[Collected data]
_____

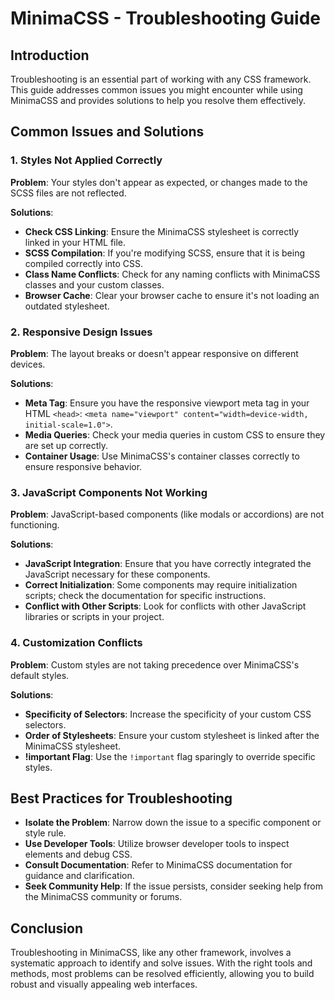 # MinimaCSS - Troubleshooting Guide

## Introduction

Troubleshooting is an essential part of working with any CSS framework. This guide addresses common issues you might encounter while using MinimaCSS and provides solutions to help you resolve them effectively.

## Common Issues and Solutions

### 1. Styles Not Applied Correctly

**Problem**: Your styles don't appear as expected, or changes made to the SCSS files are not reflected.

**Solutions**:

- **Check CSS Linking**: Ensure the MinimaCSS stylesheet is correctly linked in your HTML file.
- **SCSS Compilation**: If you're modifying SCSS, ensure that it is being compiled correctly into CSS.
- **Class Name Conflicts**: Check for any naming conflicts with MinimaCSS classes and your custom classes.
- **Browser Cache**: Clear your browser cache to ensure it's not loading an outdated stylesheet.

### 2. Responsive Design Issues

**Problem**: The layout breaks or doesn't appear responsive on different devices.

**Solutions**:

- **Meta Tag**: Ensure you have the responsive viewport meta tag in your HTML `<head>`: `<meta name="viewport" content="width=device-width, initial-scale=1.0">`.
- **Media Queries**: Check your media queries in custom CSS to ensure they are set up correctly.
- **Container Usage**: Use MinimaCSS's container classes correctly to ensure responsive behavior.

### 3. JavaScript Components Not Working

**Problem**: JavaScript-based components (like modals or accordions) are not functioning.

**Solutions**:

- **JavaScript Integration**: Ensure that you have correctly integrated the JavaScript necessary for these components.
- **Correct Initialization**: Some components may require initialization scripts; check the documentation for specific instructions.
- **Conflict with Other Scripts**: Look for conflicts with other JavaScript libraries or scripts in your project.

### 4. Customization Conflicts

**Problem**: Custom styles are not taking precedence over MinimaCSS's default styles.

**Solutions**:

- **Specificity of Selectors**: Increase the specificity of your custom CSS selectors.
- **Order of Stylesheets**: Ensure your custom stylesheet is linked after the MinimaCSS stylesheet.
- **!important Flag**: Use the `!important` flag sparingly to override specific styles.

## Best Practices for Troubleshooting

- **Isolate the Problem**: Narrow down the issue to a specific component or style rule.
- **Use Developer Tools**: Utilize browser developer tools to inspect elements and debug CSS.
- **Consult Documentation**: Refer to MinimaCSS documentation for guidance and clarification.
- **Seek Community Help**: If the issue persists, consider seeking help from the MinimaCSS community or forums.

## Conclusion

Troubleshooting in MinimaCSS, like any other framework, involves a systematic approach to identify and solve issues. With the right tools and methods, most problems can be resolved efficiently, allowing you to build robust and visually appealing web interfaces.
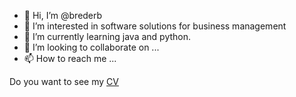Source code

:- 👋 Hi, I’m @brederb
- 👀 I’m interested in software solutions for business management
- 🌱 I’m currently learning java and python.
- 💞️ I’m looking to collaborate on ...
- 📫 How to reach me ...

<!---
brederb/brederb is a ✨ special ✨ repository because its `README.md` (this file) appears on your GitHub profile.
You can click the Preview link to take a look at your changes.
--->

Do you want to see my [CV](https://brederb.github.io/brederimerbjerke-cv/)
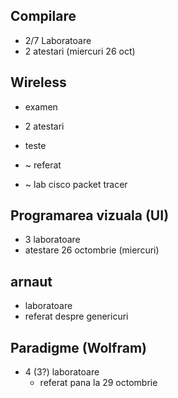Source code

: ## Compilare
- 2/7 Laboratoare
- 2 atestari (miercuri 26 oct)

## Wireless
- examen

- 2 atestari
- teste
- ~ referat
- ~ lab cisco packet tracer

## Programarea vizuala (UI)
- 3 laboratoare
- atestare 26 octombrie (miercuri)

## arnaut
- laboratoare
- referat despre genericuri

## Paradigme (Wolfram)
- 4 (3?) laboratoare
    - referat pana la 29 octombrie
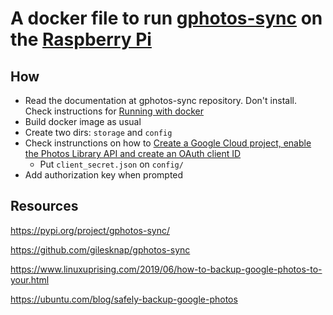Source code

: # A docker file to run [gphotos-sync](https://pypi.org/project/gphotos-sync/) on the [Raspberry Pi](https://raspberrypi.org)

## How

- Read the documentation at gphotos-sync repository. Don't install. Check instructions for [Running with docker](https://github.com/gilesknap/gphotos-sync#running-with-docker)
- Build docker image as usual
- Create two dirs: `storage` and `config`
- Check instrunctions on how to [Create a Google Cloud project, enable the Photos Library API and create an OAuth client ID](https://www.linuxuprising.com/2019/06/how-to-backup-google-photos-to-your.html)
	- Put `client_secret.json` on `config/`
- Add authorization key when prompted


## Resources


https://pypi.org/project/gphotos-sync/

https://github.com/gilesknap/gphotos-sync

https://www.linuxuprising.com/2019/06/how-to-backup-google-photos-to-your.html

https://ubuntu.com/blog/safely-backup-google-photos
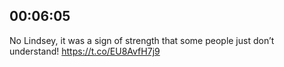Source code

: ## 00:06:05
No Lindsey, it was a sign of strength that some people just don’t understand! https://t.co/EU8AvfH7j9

_____

[What is needed] The records above, copied word for word without the pictures, are what should be output.

[Written reply]
 # MinimaCSS - Troubleshooting Guide

## Introduction

Troubleshooting is an essential part of working with any CSS framework. This guide addresses common issues you might encounter while using MinimaCSS and provides solutions to help you resolve them effectively.

## Common Issues and Solutions

### 1. Styles Not Applied Correctly

**Problem**: Your styles don't appear as expected, or changes made to the SCSS files are not reflected.

**Solutions**:

- **Check CSS Linking**: Ensure the MinimaCSS stylesheet is correctly linked in your HTML file.
- **SCSS Compilation**: If you're modifying SCSS, ensure that it is being compiled correctly into CSS.
- **Class Name Conflicts**: Check for any naming conflicts with MinimaCSS classes and your custom classes.
- **Browser Cache**: Clear your browser cache to ensure it's not loading an outdated stylesheet.

### 2. Responsive Design Issues

**Problem**: The layout breaks or doesn't appear responsive on different devices.

**Solutions**:

- **Meta Tag**: Ensure you have the responsive viewport meta tag in your HTML `<head>`: `<meta name="viewport" content="width=device-width, initial-scale=1.0">`.
- **Media Queries**: Check your media queries in custom CSS to ensure they are set up correctly.
- **Container Usage**: Use MinimaCSS's container classes correctly to ensure responsive behavior.

### 3. JavaScript Components Not Working

**Problem**: JavaScript-based components (like modals or accordions) are not functioning.

**Solutions**:

- **JavaScript Integration**: Ensure that you have correctly integrated the JavaScript necessary for these components.
- **Correct Initialization**: Some components may require initialization scripts; check the documentation for specific instructions.
- **Conflict with Other Scripts**: Look for conflicts with other JavaScript libraries or scripts in your project.

### 4. Customization Conflicts

**Problem**: Custom styles are not taking precedence over MinimaCSS's default styles.

**Solutions**:

- **Specificity of Selectors**: Increase the specificity of your custom CSS selectors.
- **Order of Stylesheets**: Ensure your custom stylesheet is linked after the MinimaCSS stylesheet.
- **!important Flag**: Use the `!important` flag sparingly to override specific styles.

## Best Practices for Troubleshooting

- **Isolate the Problem**: Narrow down the issue to a specific component or style rule.
- **Use Developer Tools**: Utilize browser developer tools to inspect elements and debug CSS.
- **Consult Documentation**: Refer to MinimaCSS documentation for guidance and clarification.
- **Seek Community Help**: If the issue persists, consider seeking help from the MinimaCSS community or forums.

## Conclusion

Troubleshooting in MinimaCSS, like any other framework, involves a systematic approach to identify and solve issues. With the right tools and methods, most problems can be resolved efficiently, allowing you to build robust and visually appealing web interfaces.
Source code

:- 👋 Hi, I’m @brederb
- 👀 I’m interested in software solutions for business management
- 🌱 I’m currently learning java and python.
- 💞️ I’m looking to collaborate on ...
- 📫 How to reach me ...

<!---
brederb/brederb is a ✨ special ✨ repository because its `README.md` (this file) appears on your GitHub profile.
You can click the Preview link to take a look at your changes.
--->

Do you want to see my [CV](https://brederb.github.io/brederimerbjerke-cv/)
Source code

: ## Compilare
- 2/7 Laboratoare
- 2 atestari (miercuri 26 oct)

## Wireless
- examen

- 2 atestari
- teste
- ~ referat
- ~ lab cisco packet tracer

## Programarea vizuala (UI)
- 3 laboratoare
- atestare 26 octombrie (miercuri)

## arnaut
- laboratoare
- referat despre genericuri

## Paradigme (Wolfram)
- 4 (3?) laboratoare
    - referat pana la 29 octombrie
Source code

: # A docker file to run [gphotos-sync](https://pypi.org/project/gphotos-sync/) on the [Raspberry Pi](https://raspberrypi.org)

## How

- Read the documentation at gphotos-sync repository. Don't install. Check instructions for [Running with docker](https://github.com/gilesknap/gphotos-sync#running-with-docker)
- Build docker image as usual
- Create two dirs: `storage` and `config`
- Check instrunctions on how to [Create a Google Cloud project, enable the Photos Library API and create an OAuth client ID](https://www.linuxuprising.com/2019/06/how-to-backup-google-photos-to-your.html)
	- Put `client_secret.json` on `config/`
- Add authorization key when prompted


## Resources


https://pypi.org/project/gphotos-sync/

https://github.com/gilesknap/gphotos-sync

https://www.linuxuprising.com/2019/06/how-to-backup-google-photos-to-your.html

https://ubuntu.com/blog/safely-backup-google-photos
Source code

: ## 00:06:05
No Lindsey, it was a sign of strength that some people just don’t understand! https://t.co/EU8AvfH7j9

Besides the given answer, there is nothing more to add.